Economic luminaries from China are set to descend on Dubai on the 23 November for the Boao Forum, in which Asia’s investment in the Islamic economy will be comprehensively discussed. V Shankar, CEO of Europe, Middle East, Africa and the Americas at Standard Chartered – and one of the speakers at the 2014 Boao Forum – makes the important point that the Islamic economy is crossing religious and cultural boundaries to become a global way of doing business for people of all nations
Islamic economies are already a significant part of the global economy and are set to become even more important over the next decade. Contrary to popular belief, the Islamic economy is more than just Islamic finance and halal food. Early emphasis on halal finance and food is progressively transforming into broader commercial activities as users seek sharia-compliant alternatives across the full range of goods and services. To get an idea of the current size and growth potential of the Islamic economy, consider the following facts:
Islamic finance sector assets are estimated to be around US$1.4tn and are expected to grow at 15 to 20 per cent a year. Islamic finance is becoming an important part of emerging economies in the Middle East and Asia as well as in the OECD countries. Expenditure in the halal food and lifestyle sector was estimated to be US$1.6tn in 2012 and is expected to grow by 50 per cent by 2018.
Similarly, in the travel and tourism sector, Muslims spent about US$137bn in 2012, or, put differently, one out of every eight dollars spent on tourism globally. This is again set to grow by 30 per cent in the next five years. Meanwhile, four of the five fastest growing airports in the world happen to be Dubai, Istanbul, Jakarta and Kuala Lumpur – all Muslim majority countries.
Roughly half of the major sovereign wealth funds globally are based in Muslim countries. This is complemented by the ever-growing emphasis on foreign trade by the OIC (Organisation of Islamic Cooperation) countries, which between the 57 member states increased from US$3.9tn in 2011 to US$4.1tn in 2012, accounting for 11.3 per cent of world trade.
Global companies from the West, as well as governments in countries with Muslim minorities, are recognising this trend. For instance, General Electric, International Finance Corporation and Tesco have all issued sharia-compliant bonds. Hong Kong, Singapore and South Africa have all considered or issued sukuks (Islamic bonds).

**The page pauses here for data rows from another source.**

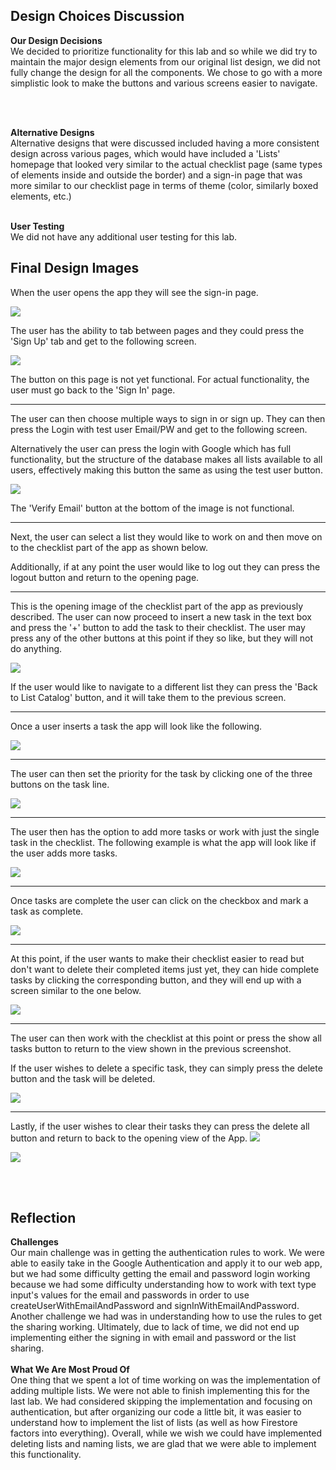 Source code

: Design Choices Discussion
------------------------------------------------------
**Our Design Decisions** <br>
We decided to prioritize functionality for this lab and so while we did try to maintain the major design elements 
from our original list design, we did not fully change the design for all the components. We chose to go with a more
simplistic look to make the buttons and various screens easier to navigate.

<br>
<br>

**Alternative Designs** <br>
Alternative designs that were discussed included having a more consistent design across various pages, which would have 
included a 'Lists' homepage that looked very similar to the actual checklist page (same types of elements inside and outside
 the border) and a sign-in page that was more similar to our checklist page in terms of theme (color, similarly boxed elements,
etc.)
<br>
<br>

**User Testing** <br>
We did not have any additional user testing for this lab.

Final Design Images
------------------------------------------------------
When the user opens the app they will see the sign-in page.

![](Screenshots/signIN.png)

The user has the ability to tab between pages and they could press the 'Sign Up' tab and get to the following screen.

![](Screenshots/signUP.png)

The button on this page is not yet functional. For actual functionality, the user must go back to the 'Sign In' page.

-----
The user can then choose multiple ways to sign in or sign up. They can then press the Login with test user Email/PW and 
get to the following screen.

Alternatively the user can press the login with Google which has full functionality, but the structure of the database 
makes all lists available to all users, effectively making this button the same as using the test user button.

![](Screenshots/lists.png)

The 'Verify Email' button at the bottom of the image is not functional.

-----
Next, the user can select a list they would like to work on and then move on to the checklist part of the app as shown below.

Additionally, if at any point the user would like to log out they can press the logout button and return to the opening 
page.

-----

This is the opening image of the checklist part of the app as previously described. The user can now proceed to insert a new task in the text box and press the '+'
button to add the task to their checklist. The user may press any of the other buttons at this point if they so like, but
they will not do anything.

![](Screenshots/opening.png)

If the user would like to navigate to a different list they can press the 'Back to List Catalog' button, and it will take 
them to the previous screen.

-----

Once a user inserts a task the app will look like the following.

![](Screenshots/oneTask2.png)

----

The user can then set the priority for the task by clicking one of the three buttons on the task line.

![](Screenshots/oneTask_priority2.png)

----

The user then has the option to add more tasks or work with just the single task in the checklist. The following example 
is what the app will look like if the user adds more tasks.

![](Screenshots/moreTasks2.png)

----

Once tasks are complete the user can click on the checkbox and mark a task as complete.

![](Screenshots/someChecked2.png)

----

At this point, if the user wants to make their checklist easier to read but don't want to delete their completed items 
just yet, they can hide complete tasks by clicking the corresponding button, and they will end up with a screen similar 
to the one below.

![](Screenshots/hideCompleted2.png)


----

The user can then work with the checklist at this point or press the show all tasks button to return to the view shown 
in the previous screenshot.

If the user wishes to delete a specific task, they can simply press the delete button and the task will be deleted.

![](Screenshots/deleteTask2.png)


----

Lastly, if the user wishes to clear their tasks they can press the delete all button and return to back to the opening 
view of the App.
![](Screenshots/allChecked2.png)

![](Screenshots/opening.png)

<br><br>

Reflection
------------------------------------------------------
**Challenges**<br>
Our main challenge was in getting the authentication rules to work. We were able to easily take in the Google Authentication 
and apply it to our web app, but we had some difficulty getting the email and password login working because we had some 
difficulty understanding how to work with text type input's values for the email and passwords in order to use 
createUserWithEmailAndPassword and signInWithEmailAndPassword. Another challenge we had was in understanding how to use 
the rules to get the sharing working. Ultimately, due to lack of time, we did not end up implementing either the signing 
in with email and password or the list sharing.
<br>
<br>
**What We Are Most Proud Of**<br>
One thing that we spent a lot of time working on was the implementation of adding multiple lists. We were not able to 
finish implementing this for the last lab. We had considered skipping the implementation and focusing on authentication, 
but after organizing our code a little bit, it was easier to understand how to implement the list of lists (as well as 
how Firestore factors into everything). Overall, while we wish we could have implemented deleting lists and naming lists, 
we are glad that we were able to implement this functionality. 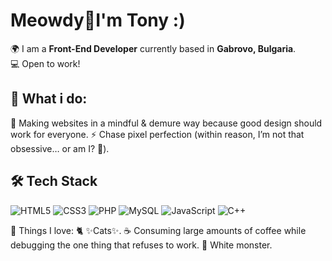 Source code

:# Meowdy👋I'm Tony :)

🌍 I am a **Front-End Developer** currently based in **Gabrovo, Bulgaria**.  
💻 Open to work!  

## 🚀 What i do: 
🎯 Making websites in a mindful & demure way because good design should work for everyone.
⚡ Chase pixel perfection (within reason, I’m not that obsessive… or am I? 🤔).

## 🛠️ Tech Stack  
![HTML5](https://img.shields.io/badge/HTML5-E34F26?style=for-the-badge&logo=html5&logoColor=white)
![CSS3](https://img.shields.io/badge/CSS3-1572B6?style=for-the-badge&logo=css3&logoColor=white)
![PHP](https://img.shields.io/badge/PHP-777BB4?style=for-the-badge&logo=php&logoColor=white)
![MySQL](https://img.shields.io/badge/MySQL-4479A1?style=for-the-badge&logo=mysql&logoColor=white)
![JavaScript](https://img.shields.io/badge/JavaScript-F7DF1E?style=for-the-badge&logo=javascript&logoColor=black)
![C++](https://img.shields.io/badge/C++-00599C?style=for-the-badge&logo=c%2B%2B&logoColor=white)

💓 Things I love:
🐈 ✨Cats✨.
☕ Consuming large amounts of coffee while debugging the one thing that refuses to work.
🔋 White monster.
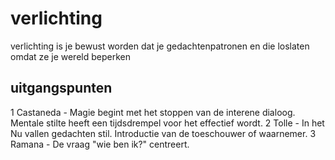 # verlichting

verlichting is je bewust worden dat je gedachtenpatronen en die loslaten omdat ze je wereld beperken

## uitgangspunten
1 Castaneda - Magie begint met het stoppen van de interene dialoog. Mentale stilte heeft een tijdsdrempel voor het effectief wordt.
2 Tolle - In het Nu vallen gedachten stil. Introductie van de toeschouwer of waarnemer.
3 Ramana - De vraag "wie ben ik?" centreert.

Many African governments, including Nigeria and Kenya, are considering legislation to promote the development of a local Islamic finance industry.
Post the past decade’s financial crisis, many parts of the world are facing the twin challenges of rising unemployment and growing inequality in the distribution of wealth and incomes. Businesses, and the capitalist system itself in many ways, are fighting to restore their credibility. The focus of companies is changing from the singular pursuit of maximising share holder value to a more nuanced theme of wider stakeholder value creation and engagement. In this context, the value system of Islam, with an emphasis on ethics and social responsibility, has much to offer.